◆ TASK INSTRUCTIONS: Set down, without alteration, the lines from the one that contains "#### storyIds" through the final line of the material below.

◆ DATA FOR REVIEW:
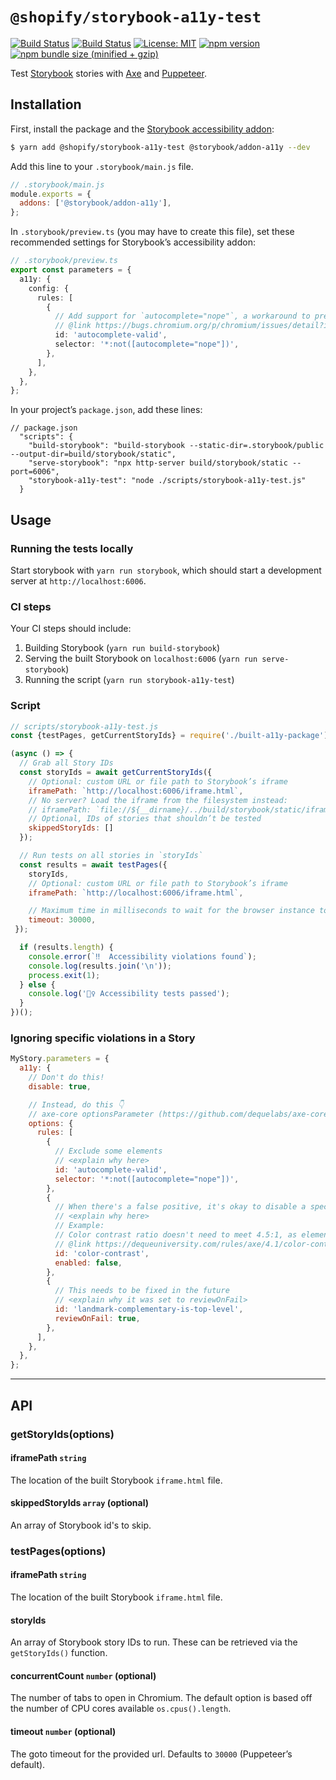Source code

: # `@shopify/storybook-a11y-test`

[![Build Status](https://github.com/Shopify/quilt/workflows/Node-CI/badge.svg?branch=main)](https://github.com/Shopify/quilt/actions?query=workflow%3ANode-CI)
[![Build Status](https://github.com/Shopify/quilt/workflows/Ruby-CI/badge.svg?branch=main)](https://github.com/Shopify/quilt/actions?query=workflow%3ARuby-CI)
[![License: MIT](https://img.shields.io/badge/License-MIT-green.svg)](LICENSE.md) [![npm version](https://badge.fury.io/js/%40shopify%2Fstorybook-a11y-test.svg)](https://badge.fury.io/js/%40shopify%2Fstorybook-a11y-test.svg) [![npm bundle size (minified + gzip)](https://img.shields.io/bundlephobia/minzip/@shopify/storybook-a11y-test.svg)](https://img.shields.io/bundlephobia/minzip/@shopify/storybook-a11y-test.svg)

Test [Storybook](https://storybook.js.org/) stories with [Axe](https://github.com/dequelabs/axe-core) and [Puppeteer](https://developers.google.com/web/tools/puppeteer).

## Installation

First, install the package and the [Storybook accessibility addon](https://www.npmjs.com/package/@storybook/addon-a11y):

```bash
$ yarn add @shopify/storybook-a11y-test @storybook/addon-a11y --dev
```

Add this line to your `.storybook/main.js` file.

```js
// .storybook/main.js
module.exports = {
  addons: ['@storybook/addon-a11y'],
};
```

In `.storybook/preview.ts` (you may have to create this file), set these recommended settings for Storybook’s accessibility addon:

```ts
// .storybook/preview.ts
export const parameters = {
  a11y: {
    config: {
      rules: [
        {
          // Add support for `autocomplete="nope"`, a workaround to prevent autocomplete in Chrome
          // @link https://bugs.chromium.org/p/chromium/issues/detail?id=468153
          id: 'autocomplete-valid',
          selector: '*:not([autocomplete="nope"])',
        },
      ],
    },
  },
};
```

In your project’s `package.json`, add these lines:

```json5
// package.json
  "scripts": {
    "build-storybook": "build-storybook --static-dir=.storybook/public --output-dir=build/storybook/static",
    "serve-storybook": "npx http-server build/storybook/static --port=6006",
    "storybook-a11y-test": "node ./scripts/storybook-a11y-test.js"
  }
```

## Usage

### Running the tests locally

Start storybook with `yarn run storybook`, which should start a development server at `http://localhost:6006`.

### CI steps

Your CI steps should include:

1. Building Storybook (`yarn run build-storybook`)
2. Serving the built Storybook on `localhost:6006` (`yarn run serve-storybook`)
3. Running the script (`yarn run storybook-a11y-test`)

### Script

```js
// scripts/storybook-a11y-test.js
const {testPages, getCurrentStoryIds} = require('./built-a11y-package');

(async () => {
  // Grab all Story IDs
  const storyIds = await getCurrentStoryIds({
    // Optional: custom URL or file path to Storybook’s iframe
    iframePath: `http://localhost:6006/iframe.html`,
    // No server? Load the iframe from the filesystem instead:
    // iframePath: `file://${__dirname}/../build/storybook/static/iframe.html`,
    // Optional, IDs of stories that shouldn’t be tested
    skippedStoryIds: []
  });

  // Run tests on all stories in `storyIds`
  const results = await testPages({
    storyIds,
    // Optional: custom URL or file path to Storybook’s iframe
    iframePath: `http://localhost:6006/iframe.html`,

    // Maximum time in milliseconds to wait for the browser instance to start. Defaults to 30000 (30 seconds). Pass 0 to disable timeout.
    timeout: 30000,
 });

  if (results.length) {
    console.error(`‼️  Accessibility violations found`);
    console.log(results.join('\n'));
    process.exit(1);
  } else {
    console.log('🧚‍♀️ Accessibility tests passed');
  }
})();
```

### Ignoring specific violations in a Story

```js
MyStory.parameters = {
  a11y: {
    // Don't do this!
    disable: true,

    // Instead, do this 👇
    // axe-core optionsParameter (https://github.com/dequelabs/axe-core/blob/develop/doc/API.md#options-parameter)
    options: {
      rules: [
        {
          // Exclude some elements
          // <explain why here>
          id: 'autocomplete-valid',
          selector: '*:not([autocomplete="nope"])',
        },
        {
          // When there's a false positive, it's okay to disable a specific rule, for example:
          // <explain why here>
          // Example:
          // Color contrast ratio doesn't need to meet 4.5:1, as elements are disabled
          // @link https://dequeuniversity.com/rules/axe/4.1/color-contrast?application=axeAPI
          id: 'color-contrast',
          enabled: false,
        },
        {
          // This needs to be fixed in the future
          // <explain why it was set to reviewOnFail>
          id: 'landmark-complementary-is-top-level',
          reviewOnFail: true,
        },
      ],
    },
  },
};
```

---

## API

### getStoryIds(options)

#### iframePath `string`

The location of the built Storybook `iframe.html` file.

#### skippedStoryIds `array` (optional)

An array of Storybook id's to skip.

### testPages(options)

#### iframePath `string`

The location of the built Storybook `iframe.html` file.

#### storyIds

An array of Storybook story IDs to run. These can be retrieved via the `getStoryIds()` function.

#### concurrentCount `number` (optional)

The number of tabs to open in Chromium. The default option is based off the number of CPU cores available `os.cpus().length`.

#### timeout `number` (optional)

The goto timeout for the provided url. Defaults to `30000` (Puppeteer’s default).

◆ RESULT OF THIS EXERCISE:
#### storyIds

An array of Storybook story IDs to run. These can be retrieved via the `getStoryIds()` function.

#### concurrentCount `number` (optional)

The number of tabs to open in Chromium. The default option is based off the number of CPU cores available `os.cpus().length`.

#### timeout `number` (optional)

The goto timeout for the provided url. Defaults to `30000` (Puppeteer’s default).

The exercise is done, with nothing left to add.